Hearing him enter the stairwell, realizing that he had closed the gap between us even faster than I had feared he might, I kicked open the door at the ground floor but didn't go through it. Instead, I swept the light across the next set of down-bound stairs to be sure they weren't obstructed, then switched it off and descended in the dark.

Having been kicked open, the ground-floor door rebounded shut with a crash. As I reached the lower landing, sliding my hand along the railing for guidance, and continued blindly into territory that I had not scouted, I heard Andre slam out of the stairwell, into the ground floor.

I kept moving. I'd bought some time, but he wouldn't be fooled for long.

FIFTY-THREE

RISKING LIGHT WHEN I REACHED THE BASEMENT LEVEL, I found more stairs but hesitated to follow them. A sub-basement would be likely to present me with a dead end.

Shuddering, I remembered her story of the lingering spirit of the Gestapo torturer haunting that sous-sol in Paris.
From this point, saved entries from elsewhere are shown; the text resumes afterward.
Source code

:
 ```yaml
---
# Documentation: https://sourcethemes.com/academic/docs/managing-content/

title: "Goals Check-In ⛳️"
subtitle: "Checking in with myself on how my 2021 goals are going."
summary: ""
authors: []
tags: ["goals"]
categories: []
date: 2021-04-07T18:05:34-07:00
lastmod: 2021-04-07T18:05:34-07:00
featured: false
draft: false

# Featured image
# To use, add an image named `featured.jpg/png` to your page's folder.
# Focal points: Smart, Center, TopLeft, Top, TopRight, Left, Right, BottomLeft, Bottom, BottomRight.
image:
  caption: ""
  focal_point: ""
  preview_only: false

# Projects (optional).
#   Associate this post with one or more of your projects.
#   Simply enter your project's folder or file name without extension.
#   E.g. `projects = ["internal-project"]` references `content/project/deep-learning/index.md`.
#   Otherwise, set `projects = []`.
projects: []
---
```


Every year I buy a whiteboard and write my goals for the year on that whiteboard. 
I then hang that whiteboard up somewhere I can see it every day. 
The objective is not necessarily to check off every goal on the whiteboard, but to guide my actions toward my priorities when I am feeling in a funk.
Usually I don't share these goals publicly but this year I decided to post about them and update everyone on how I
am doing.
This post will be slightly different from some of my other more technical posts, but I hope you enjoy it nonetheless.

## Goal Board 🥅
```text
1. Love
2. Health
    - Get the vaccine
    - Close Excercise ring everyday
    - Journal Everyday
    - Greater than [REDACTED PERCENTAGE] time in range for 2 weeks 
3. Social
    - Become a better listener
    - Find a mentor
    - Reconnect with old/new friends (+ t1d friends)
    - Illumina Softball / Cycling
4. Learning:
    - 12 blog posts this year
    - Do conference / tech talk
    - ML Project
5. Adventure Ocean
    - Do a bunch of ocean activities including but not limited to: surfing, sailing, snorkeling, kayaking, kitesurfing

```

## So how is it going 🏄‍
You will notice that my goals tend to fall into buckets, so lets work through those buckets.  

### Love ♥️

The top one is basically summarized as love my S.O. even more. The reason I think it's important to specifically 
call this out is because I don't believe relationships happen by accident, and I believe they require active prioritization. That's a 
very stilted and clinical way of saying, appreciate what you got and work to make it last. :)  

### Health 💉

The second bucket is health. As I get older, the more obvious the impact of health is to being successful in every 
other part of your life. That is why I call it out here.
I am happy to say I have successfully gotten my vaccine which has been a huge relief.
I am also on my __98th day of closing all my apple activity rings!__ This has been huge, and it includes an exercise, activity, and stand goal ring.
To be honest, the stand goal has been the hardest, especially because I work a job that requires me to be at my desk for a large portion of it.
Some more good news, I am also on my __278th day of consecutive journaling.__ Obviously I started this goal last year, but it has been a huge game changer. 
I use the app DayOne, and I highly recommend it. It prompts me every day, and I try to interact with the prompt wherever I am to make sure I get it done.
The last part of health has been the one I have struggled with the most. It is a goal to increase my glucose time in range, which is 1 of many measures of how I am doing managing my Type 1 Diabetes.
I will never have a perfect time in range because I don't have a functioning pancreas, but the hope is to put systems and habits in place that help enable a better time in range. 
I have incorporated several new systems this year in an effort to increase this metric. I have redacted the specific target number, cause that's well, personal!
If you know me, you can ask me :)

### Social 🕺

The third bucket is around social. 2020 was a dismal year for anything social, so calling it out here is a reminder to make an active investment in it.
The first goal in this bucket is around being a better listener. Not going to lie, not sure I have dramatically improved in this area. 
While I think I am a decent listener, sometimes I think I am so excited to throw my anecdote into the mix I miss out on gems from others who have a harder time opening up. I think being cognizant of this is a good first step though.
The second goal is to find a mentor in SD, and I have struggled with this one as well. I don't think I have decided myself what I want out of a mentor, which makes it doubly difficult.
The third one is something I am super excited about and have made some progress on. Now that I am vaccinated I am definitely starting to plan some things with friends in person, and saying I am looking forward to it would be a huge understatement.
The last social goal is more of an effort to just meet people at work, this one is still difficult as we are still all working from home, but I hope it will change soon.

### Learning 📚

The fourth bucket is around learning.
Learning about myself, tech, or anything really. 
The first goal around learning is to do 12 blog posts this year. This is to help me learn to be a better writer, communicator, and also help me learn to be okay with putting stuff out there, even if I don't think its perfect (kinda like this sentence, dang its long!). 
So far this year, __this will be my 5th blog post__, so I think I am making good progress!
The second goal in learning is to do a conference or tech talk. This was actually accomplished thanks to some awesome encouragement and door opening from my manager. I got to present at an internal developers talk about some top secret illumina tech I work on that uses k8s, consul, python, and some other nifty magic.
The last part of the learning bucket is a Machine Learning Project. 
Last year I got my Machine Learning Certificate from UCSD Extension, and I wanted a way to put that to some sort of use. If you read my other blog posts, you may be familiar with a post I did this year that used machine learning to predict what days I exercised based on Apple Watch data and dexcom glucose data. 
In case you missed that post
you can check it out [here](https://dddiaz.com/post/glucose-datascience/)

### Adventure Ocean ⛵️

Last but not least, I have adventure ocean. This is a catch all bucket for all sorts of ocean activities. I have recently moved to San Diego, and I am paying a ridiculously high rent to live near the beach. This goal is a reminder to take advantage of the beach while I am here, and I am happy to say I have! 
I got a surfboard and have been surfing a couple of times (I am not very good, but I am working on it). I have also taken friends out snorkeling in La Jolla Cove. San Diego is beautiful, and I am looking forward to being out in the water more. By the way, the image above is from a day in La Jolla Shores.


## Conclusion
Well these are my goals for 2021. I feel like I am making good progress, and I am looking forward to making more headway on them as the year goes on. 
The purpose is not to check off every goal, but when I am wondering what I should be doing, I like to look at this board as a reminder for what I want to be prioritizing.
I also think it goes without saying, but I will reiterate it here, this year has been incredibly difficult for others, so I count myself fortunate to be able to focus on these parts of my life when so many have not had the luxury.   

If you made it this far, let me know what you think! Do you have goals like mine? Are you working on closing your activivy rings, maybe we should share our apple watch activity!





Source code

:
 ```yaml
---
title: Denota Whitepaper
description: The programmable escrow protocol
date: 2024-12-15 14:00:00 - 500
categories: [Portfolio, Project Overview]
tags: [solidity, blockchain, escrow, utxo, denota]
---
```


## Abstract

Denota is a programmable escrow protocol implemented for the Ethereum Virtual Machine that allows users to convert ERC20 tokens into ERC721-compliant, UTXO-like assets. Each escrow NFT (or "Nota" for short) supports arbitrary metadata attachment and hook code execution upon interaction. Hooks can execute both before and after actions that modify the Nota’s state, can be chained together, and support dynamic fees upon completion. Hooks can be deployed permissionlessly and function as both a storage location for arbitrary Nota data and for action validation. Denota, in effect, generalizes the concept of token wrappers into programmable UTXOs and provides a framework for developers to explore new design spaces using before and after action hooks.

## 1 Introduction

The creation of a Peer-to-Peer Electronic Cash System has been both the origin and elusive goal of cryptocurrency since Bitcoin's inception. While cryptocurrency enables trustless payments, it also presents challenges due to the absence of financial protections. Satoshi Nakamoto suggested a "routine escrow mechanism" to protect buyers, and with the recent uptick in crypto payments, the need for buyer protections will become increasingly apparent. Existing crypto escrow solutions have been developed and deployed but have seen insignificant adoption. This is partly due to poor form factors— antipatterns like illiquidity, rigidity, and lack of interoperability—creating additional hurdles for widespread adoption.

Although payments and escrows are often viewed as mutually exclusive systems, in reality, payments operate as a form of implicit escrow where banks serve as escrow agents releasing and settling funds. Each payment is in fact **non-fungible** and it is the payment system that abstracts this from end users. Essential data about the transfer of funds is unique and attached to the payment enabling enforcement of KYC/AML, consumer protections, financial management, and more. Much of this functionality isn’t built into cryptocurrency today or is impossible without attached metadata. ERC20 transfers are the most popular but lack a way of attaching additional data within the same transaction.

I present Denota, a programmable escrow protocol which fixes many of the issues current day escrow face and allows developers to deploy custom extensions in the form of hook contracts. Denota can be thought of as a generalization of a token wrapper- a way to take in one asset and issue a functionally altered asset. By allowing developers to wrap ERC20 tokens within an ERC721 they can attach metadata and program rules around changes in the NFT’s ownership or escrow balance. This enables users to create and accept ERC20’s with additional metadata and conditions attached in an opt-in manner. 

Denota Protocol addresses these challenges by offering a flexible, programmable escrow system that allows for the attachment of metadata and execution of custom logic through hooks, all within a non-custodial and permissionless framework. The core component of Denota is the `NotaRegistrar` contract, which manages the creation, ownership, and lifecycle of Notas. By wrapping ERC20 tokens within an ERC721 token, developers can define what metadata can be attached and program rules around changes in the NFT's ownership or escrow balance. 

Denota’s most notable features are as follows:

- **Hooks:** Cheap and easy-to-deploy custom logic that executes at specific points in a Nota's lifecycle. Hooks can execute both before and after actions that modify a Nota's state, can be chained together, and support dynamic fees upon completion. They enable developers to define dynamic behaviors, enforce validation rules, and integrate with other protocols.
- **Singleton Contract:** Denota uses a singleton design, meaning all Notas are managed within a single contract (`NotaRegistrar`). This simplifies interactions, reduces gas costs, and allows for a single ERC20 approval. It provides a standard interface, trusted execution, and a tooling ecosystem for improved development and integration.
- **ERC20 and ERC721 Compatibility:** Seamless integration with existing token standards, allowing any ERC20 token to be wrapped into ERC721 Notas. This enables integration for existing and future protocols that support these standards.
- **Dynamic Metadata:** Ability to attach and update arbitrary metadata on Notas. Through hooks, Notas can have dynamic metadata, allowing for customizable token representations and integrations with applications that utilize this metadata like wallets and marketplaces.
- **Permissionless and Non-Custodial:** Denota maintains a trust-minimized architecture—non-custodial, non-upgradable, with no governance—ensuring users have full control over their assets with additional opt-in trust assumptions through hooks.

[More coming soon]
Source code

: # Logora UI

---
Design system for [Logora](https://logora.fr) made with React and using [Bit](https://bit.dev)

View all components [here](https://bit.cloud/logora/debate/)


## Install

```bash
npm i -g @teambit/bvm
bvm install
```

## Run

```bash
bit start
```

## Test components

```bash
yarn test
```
Datura's silken voice: I felt Gessel's hands all over me-eager, bold, demanding. He entered me.

Choosing the basement, I expected to find a parking garage or loading docks at which deliveries had been made. In either case, there would be exits.

I'd had enough of the Panamint. I preferred to take my chances in the open, in the storm.

Doors lined both sides of a long concrete-walled corridor with a vinyl-tile floor. Neither fire nor smoke had touched this area.

Because the doors were white but not paneled, I checked out a few of the rooms as I passed them. They were empty. Either offices or storerooms, they had been cleaned out after the disaster because what they contained evidently had not been damaged either by fire or water.

The acrid stink of the fire's aftermath had not penetrated here. I had been breathing that miasma for so many hours that clean air felt astringent in my nostrils, in my lungs, almost abrasive in its comparative purity.

An intersection of corridors presented me with three choices. After the briefest hesitation, I hurried to the right, hoping that the door at the farther end would lead to the elusive parking garage.